Now, I will grant you that there will be some technical consideration of sheet size, press size, die cuts, waste, and so on that goes into the production considerations for any packaging. It may or may not be the case where the cardboard for the new Minifigure packs, those with the plastic blister, are actually being cut from the same size press sheet as the older boxes. For argument’s sake, let’s say that they are. Okay. So why include the plastic blister in the new packaging at all? Marketing may say that it is so the consumer can see the actual product. Well, okay, that’s pretty damned lame for an argument. One, the big packages don’t have windows so you can see what’s inside. Two, it is pretty difficult to see everything when it is randomly arranged in a crinkled glare reflecting plastic bag inside an odd-shaped molded glare reflecting plastic blister. If you want to know what is in the package, it is clearly (and please note I clearly use the word clearly on purpose here) far easier to refer to the illustration to the side of the blister than to try to decipher the mixed up content within the blister. And we can argue marketing reasons pro and con all day, but in the end, the new packaging is using about twice the material of the old packaging. The old packaging was completely biodegradable and the new isn’t.

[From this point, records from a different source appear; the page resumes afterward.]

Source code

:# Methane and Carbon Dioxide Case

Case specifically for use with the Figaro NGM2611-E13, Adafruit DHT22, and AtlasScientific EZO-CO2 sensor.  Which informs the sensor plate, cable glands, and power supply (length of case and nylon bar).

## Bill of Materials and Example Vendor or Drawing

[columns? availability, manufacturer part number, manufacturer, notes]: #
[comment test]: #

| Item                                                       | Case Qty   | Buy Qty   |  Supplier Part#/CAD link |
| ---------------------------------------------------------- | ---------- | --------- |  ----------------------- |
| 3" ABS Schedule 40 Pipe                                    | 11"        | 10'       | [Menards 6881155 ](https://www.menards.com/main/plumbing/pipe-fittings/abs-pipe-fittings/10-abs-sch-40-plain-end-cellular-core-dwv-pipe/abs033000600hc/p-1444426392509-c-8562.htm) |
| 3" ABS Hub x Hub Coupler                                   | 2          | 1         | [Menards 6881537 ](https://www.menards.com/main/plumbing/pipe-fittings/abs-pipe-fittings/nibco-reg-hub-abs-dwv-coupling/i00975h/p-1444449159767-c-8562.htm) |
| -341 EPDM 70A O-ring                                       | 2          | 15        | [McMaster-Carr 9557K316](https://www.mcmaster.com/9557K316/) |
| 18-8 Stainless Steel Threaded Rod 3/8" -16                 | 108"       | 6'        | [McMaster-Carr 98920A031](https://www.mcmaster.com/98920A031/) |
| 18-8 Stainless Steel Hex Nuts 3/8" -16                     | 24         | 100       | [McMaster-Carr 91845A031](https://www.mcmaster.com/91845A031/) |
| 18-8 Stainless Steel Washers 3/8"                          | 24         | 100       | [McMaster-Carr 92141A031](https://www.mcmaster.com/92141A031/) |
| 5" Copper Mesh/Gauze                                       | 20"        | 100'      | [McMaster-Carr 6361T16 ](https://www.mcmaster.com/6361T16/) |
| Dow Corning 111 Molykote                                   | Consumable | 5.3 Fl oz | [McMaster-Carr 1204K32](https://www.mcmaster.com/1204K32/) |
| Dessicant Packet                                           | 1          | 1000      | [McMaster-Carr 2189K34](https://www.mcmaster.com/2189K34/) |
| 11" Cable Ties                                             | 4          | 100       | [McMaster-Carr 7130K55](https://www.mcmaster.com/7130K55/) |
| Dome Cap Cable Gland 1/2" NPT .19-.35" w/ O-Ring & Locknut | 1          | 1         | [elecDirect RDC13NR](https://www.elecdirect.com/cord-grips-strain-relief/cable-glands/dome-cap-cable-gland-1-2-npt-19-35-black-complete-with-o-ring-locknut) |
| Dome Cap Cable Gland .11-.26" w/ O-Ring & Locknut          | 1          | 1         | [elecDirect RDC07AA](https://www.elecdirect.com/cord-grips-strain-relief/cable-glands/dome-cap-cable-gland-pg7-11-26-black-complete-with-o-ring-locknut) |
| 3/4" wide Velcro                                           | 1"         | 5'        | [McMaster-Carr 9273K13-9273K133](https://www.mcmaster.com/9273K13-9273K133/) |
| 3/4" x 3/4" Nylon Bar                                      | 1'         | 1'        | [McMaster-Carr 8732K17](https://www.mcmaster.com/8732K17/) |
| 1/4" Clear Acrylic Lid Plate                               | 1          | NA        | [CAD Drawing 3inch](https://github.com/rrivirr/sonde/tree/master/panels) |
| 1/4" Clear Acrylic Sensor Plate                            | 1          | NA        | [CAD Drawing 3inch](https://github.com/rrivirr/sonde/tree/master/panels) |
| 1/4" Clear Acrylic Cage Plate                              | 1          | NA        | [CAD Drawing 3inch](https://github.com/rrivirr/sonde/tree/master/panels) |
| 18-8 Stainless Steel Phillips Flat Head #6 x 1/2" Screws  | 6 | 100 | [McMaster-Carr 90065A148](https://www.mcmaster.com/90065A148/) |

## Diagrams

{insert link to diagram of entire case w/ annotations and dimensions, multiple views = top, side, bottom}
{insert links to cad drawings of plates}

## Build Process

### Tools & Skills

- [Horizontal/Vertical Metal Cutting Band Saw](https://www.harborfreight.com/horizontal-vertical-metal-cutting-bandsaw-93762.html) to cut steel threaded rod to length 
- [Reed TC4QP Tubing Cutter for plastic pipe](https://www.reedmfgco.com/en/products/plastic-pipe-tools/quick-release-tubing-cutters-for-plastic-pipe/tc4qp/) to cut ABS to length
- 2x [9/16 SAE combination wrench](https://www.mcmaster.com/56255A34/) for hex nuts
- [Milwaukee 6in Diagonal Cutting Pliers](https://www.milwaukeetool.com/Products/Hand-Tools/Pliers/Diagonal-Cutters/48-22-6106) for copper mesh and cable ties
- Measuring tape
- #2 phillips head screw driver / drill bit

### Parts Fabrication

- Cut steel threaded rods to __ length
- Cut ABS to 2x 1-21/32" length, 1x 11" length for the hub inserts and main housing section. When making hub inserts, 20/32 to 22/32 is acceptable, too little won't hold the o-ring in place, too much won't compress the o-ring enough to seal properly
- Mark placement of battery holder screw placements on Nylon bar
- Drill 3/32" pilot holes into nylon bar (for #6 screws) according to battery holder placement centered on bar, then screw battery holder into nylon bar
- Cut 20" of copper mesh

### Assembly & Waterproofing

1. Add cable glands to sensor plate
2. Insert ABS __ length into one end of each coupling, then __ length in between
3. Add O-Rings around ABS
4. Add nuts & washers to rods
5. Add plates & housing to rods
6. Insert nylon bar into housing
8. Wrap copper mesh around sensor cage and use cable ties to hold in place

So, can somebody mansplain to me the logic with this excess packaging? In regards to the Pigsy box, good gravy Marie! One would think that the box could be at least one-third smaller. The Minifigure Packs, yikes, the production complexities of putting pieces into a bag, then into a shell, then into a cardboard sleeve, then folding the sleeve over and gluing and taping it…that has to be substantially less cost-effective than just putting the baggie into a box. I mean, the tooling required to assemble that package has to be a thing, right?
While Pigsy and the Minifigure Packs may be extreme examples of excess space-wasting, it should be obvious that reducing package size would allow additional packages to fit in a case box, meaning more product on a pallet, put onto a truck to be shipped wherever stuff is shipped…and theoretically as a result fewer truck trips needed to get stuff where it’s going. Fewer truck trips is less gas consumed and less pollution produced. Corporate savings should be realized along with an environmental benefit.
Reducing the packaging is not difficult and does not require a marketing blitz, although if implemented may warrant one. So, how about it, LEGO? Can you really go all-in on the environmental responsibility? At the very least, get rid of the single-use plastic. Please? It’s just a little bit hard to swallow any story about creating plastic from plants being environmentally responsible if you then turn around and make needless single-use blister packs from it.